- **TASK DATA**
-=-=-

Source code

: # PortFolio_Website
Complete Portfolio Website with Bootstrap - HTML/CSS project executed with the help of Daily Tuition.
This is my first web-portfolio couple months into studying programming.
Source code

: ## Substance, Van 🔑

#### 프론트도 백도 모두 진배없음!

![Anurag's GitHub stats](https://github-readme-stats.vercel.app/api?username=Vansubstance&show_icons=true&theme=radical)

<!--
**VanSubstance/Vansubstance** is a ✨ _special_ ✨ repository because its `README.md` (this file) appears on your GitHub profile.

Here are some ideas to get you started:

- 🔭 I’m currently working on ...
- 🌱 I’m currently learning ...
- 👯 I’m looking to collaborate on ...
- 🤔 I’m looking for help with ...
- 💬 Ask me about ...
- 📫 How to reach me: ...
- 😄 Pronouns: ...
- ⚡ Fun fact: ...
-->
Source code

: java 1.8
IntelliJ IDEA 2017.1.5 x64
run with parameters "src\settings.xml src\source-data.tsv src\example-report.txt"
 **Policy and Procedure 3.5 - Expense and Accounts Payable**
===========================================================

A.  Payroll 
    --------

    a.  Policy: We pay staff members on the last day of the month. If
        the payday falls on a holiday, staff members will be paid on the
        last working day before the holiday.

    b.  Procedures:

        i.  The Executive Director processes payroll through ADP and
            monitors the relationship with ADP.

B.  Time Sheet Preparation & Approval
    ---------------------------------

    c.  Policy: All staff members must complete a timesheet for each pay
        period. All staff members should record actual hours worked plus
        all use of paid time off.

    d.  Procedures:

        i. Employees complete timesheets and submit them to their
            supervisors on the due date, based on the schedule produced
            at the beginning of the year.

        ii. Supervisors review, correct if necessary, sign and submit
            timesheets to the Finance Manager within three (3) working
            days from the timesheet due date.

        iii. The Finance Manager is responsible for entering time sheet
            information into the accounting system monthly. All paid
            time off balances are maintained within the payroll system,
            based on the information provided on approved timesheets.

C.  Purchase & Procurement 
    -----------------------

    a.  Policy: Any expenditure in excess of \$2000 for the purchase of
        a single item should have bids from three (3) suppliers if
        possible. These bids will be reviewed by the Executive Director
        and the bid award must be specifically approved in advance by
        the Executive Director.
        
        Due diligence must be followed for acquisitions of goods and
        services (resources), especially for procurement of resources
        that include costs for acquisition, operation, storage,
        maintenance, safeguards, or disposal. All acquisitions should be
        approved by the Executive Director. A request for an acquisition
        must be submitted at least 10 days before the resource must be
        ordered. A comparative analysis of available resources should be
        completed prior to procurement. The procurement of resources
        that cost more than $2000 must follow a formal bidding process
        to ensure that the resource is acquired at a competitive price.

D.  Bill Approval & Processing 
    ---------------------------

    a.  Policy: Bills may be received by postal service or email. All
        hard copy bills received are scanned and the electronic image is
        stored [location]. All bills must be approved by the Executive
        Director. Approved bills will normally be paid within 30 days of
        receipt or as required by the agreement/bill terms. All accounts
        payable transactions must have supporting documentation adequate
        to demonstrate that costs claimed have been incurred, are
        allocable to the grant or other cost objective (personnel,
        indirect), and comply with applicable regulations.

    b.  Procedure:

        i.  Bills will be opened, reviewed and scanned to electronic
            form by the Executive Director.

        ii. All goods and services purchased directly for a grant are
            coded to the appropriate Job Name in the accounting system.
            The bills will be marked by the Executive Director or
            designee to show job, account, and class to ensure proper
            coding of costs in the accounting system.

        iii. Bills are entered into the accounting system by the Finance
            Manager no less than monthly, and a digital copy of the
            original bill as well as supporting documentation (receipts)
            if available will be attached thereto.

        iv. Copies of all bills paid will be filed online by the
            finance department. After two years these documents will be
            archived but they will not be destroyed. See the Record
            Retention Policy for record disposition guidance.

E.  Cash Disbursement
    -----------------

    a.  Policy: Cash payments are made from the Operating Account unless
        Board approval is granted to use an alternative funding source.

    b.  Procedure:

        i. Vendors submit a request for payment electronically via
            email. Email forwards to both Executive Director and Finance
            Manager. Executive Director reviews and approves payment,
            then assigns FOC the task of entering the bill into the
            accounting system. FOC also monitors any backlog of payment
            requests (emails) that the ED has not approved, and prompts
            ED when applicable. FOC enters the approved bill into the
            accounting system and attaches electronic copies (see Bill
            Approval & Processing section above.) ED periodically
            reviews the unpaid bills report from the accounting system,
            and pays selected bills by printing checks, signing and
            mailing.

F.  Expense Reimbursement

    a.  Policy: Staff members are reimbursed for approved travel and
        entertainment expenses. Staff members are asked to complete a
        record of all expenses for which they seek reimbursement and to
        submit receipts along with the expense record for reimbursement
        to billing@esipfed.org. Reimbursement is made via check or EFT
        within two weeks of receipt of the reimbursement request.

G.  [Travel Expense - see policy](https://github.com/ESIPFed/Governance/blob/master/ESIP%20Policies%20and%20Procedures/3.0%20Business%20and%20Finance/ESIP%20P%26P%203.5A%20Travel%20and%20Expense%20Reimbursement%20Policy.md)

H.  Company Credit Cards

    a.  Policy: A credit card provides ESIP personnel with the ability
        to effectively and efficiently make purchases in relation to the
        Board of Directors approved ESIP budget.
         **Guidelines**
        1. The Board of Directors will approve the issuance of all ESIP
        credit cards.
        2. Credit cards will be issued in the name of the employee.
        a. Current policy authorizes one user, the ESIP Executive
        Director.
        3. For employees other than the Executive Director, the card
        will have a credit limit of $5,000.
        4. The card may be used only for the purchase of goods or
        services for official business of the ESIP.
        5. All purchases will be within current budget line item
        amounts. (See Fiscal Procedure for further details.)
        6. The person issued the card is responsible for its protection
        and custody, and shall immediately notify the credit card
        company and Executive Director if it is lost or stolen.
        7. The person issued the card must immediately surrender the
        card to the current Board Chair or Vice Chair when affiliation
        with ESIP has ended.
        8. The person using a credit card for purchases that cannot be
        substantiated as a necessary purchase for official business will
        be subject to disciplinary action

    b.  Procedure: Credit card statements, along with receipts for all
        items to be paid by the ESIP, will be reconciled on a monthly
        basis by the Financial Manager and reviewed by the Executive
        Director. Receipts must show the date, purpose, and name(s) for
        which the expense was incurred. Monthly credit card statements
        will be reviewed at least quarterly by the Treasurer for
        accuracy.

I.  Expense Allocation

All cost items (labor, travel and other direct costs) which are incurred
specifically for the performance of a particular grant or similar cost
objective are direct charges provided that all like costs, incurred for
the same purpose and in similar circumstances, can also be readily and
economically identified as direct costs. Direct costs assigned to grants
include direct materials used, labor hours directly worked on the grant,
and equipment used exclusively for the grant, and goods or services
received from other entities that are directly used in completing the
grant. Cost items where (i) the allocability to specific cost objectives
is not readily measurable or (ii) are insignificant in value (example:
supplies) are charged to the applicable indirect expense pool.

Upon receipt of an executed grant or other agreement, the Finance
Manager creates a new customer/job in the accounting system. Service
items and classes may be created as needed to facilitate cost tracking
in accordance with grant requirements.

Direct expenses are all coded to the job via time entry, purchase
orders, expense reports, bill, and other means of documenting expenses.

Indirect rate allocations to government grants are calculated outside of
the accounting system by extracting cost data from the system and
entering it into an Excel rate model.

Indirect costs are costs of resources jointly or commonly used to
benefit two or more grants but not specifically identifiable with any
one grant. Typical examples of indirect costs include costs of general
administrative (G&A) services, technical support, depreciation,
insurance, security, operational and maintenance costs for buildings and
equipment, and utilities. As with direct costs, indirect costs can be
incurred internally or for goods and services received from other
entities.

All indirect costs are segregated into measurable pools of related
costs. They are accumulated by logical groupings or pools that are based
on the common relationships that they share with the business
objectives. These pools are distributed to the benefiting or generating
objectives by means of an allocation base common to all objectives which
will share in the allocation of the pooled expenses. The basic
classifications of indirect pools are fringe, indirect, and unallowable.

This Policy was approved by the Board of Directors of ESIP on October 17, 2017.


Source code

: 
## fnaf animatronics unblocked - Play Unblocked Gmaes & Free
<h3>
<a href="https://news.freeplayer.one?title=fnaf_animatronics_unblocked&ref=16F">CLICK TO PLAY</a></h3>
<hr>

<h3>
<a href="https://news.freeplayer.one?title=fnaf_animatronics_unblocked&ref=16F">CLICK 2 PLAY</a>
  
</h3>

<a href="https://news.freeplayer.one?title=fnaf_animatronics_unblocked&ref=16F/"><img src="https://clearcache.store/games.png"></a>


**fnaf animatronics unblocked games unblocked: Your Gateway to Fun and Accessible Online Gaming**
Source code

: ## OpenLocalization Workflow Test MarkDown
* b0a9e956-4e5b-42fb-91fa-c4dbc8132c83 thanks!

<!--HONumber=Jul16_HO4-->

-=-=-

- **DIRECTIONS**
From the records above, copy only the lines starting with the line that holds "company and Executive" and going on through the line that holds "8. The person", exactly as written.

- **FINAL ANSWER**
        company and Executive Director if it is lost or stolen.
        7. The person issued the card must immediately surrender the
        card to the current Board Chair or Vice Chair when affiliation
        with ESIP has ended.
        8. The person using a credit card for purchases that cannot be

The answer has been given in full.